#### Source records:
= = =
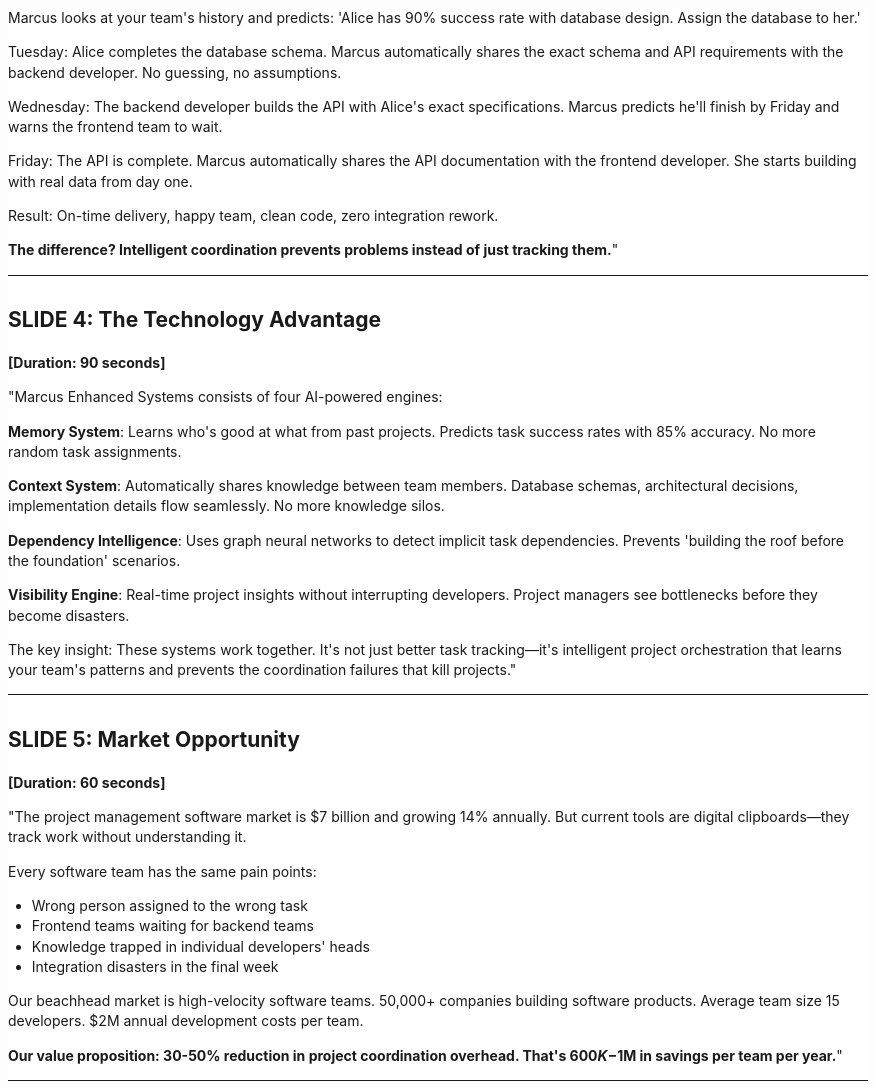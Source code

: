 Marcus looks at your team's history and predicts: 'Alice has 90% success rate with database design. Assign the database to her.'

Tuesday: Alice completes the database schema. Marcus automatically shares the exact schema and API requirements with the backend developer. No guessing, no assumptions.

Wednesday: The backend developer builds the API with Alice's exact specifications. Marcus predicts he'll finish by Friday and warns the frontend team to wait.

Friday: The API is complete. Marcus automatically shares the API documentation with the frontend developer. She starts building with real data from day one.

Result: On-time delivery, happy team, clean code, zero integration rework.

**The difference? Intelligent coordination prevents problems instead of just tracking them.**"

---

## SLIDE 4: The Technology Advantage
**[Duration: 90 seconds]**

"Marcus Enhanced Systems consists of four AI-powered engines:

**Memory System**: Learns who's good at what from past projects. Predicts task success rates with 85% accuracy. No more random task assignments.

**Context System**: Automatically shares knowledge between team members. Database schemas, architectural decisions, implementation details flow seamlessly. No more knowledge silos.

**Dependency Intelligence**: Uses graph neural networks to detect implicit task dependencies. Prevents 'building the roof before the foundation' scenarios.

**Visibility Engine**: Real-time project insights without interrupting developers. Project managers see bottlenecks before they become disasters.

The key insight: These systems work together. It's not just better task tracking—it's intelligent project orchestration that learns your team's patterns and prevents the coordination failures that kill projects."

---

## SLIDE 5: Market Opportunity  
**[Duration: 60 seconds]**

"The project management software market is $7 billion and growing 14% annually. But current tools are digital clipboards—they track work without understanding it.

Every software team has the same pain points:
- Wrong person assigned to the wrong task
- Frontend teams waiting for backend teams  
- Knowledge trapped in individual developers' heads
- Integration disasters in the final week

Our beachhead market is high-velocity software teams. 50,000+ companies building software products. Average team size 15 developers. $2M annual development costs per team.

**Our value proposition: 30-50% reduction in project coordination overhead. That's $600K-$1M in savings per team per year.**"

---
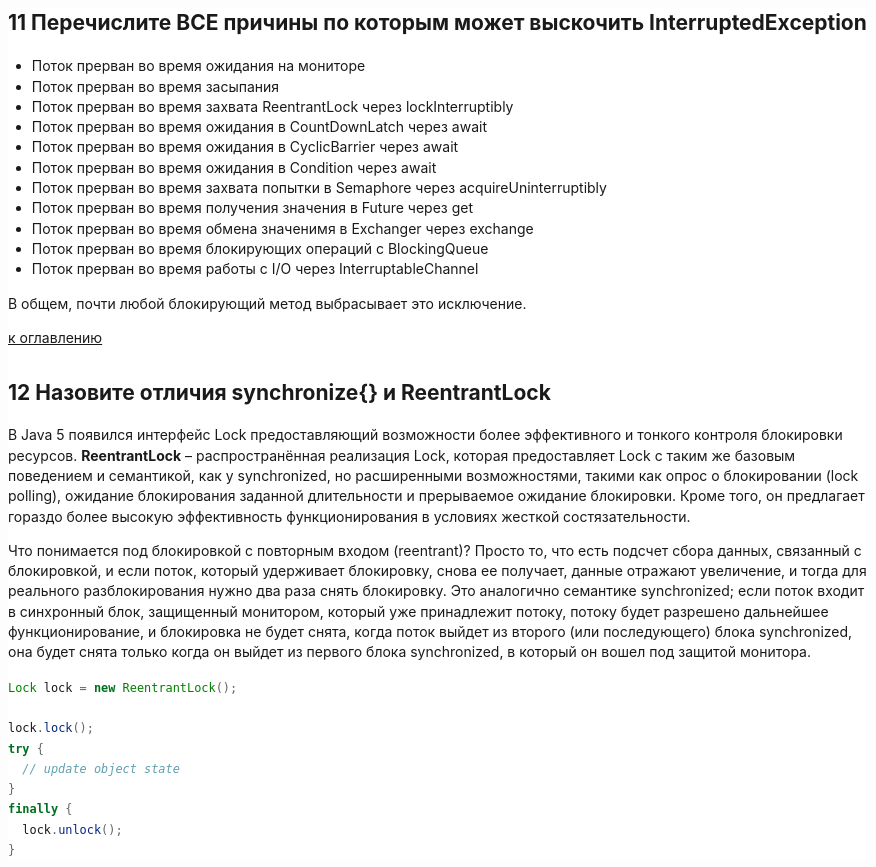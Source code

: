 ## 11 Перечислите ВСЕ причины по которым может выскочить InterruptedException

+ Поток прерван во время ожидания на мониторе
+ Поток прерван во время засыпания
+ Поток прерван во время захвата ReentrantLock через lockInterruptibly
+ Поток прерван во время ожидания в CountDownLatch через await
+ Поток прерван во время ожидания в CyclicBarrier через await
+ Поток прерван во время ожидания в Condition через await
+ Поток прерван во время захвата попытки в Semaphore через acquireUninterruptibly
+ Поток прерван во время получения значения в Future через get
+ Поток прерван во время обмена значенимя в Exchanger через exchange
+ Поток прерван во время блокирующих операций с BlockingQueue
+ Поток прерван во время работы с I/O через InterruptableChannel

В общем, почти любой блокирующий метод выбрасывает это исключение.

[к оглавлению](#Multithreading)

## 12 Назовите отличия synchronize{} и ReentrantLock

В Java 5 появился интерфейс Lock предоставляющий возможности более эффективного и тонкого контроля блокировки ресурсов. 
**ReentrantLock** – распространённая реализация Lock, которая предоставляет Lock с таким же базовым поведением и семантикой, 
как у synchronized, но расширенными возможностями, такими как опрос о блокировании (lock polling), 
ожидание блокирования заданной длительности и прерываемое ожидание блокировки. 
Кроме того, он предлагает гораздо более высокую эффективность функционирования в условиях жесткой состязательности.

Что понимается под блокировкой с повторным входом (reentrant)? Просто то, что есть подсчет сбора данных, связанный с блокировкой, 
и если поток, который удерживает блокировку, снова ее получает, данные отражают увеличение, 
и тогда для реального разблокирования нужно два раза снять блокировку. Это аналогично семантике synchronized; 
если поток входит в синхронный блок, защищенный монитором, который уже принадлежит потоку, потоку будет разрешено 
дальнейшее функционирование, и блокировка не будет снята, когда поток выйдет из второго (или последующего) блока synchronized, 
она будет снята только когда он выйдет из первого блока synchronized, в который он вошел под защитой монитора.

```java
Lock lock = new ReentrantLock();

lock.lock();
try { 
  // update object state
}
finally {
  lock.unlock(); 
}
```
= = =
#### Problem requirements:
What you return must be an exact retyping of the lines above starting at the line with "difference? Intelligent coordination" and ending at the line with "random task assignments.", and nothing besides.

#### Expected answer:
**The difference? Intelligent coordination prevents problems instead of just tracking them.**"

---

## SLIDE 4: The Technology Advantage
**[Duration: 90 seconds]**

"Marcus Enhanced Systems consists of four AI-powered engines:

**Memory System**: Learns who's good at what from past projects. Predicts task success rates with 85% accuracy. No more random task assignments.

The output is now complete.